V1EngineeringInc commented 1 month ago

I think your tests, and the test I have seen from my user that have two different ESP's acting differently, are telling me it is most likely some sort of hardware issue. Mine do not seem to get that hot and the ones I flash and ship have all seemed good for the short time they are on for testing.

aguaviva commented 1 month ago

Setting up a compilation environment is pretty easy. Install VsCode and the PlatformIO extension, start a project by git cloning the FluidNC repo, and hit the upload icon at the bottom of the vscode window.

That is the easy part, the hard part is to know what line to comment out. I'd be great to have some sort of debugging register that helps disable parts of the code so issues can be cornered down easily. For example 0 might mean all enabled and as you increase the value features would start to get disabled. This might require 10 lines of code or so, the tricky part is where to put them.

Are your Esp32 consuming 50mA or 130mA?

MitchBradley commented 1 month ago

130mA would be over 400 mW at 3.3V which would at least be warm to the touch.

The lines of code starting with WIFI. are the interesting ones.

aguaviva commented 1 month ago

I think your tests, and the test I have seen from my user that have two different ESP's acting differently, are telling me it is most likely some sort of hardware issue.

I am not sure it is a HW issue as Circuitpython works well when flashed.

MitchBradley commented 1 month ago

The ESP32 hides some radio-related stuff in a section of FLASH. It controls what the radio does right after startup. Maybe there is something in there that is causing a problem. You could try doing an erase and full install. Perhaps CircuitPython left something lying around that plays badly with FluidNC, but works well with CircuitPython.
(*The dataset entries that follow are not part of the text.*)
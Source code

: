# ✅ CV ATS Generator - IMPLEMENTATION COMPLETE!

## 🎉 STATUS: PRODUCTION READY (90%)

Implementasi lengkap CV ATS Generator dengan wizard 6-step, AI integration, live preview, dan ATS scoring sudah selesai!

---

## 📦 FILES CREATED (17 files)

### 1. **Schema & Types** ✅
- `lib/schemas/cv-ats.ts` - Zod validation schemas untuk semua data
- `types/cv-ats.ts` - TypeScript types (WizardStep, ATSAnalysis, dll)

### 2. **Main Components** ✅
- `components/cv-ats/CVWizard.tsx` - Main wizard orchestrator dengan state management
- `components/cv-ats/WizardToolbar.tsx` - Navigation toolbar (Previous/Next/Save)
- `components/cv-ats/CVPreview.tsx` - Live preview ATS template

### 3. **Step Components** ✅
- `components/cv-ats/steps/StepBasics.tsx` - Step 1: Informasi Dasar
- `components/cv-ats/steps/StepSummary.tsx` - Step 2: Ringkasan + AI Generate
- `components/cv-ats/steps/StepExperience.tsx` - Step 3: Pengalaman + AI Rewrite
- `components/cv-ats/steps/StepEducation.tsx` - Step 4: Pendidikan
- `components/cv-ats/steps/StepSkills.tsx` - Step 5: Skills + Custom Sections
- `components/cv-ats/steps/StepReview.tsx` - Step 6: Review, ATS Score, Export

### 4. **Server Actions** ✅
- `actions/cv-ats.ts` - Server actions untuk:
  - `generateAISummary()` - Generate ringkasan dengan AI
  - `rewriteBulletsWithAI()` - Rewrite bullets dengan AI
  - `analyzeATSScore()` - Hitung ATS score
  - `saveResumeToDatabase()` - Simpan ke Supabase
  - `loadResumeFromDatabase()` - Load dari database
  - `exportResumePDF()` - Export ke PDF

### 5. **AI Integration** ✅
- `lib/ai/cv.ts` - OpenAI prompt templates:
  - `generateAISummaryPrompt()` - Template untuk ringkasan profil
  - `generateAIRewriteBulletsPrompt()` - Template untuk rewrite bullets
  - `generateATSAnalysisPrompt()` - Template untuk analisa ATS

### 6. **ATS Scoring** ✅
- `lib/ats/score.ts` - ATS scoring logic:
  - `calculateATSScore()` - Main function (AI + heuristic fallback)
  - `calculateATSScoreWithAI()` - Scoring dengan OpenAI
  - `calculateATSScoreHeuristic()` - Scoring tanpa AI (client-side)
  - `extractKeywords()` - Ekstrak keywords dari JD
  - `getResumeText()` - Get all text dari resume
MitchBradley commented 1 month ago

It might not be a "hardware" issue exactly, but it could be in some of the semi-magic Espressif bootloader and FLASH layout stuff. That would fall into a gray area where it is not strictly hardware, but neither is it a problem in the FluidNC code per-se. There is a lot going on behind the scenes with the Espressif startup code. When you do a fresh install on a virgin ESP32, it tends to work right, to the extent that it works for hundreds or thousands of users without complaint. One thing that is unusual about your chips is that they have experienced a CircuitPython installation. I am not sure that is actually what is causing the problem, but it is certainly something that is not the norm.

aguaviva commented 1 month ago

I did a fresh install of your firmware in a new Esp32, later is when I installed Circuitpython to determine whether this was a HW or SW issue.

I know I keep asking the same but If you could list a few lines to comment out that would help.

MitchBradley commented 1 month ago

The lines that start with WIFI. as I said before.

aguaviva commented 1 month ago

I tried disabling almost everything and can't get rid of the 130mA.

I was about to start thinking this is a HW issue when I decided to run https://github.com/espressif/arduino-esp32/blob/master/tests/validation/wifi/wifi.ino and got 2~4mA again.

I used the following platformo.ini, same board & platform as yours

[env:esp_wroom_02]
platform = https://github.com/platformio/platform-espressif32.git
board = esp32dev
framework = arduino
MitchBradley commented 1 month ago

Try a noradio build

MitchBradley commented 1 month ago

What kind of ESP32 module is it?

aguaviva commented 1 month ago

Sorry, my bad, I meant that as soon as I call WiFi.mode(WIFI_STA); I get the 130mA, even if I commented out most of the stuff. When I comment out that line, it goes down to 5mA.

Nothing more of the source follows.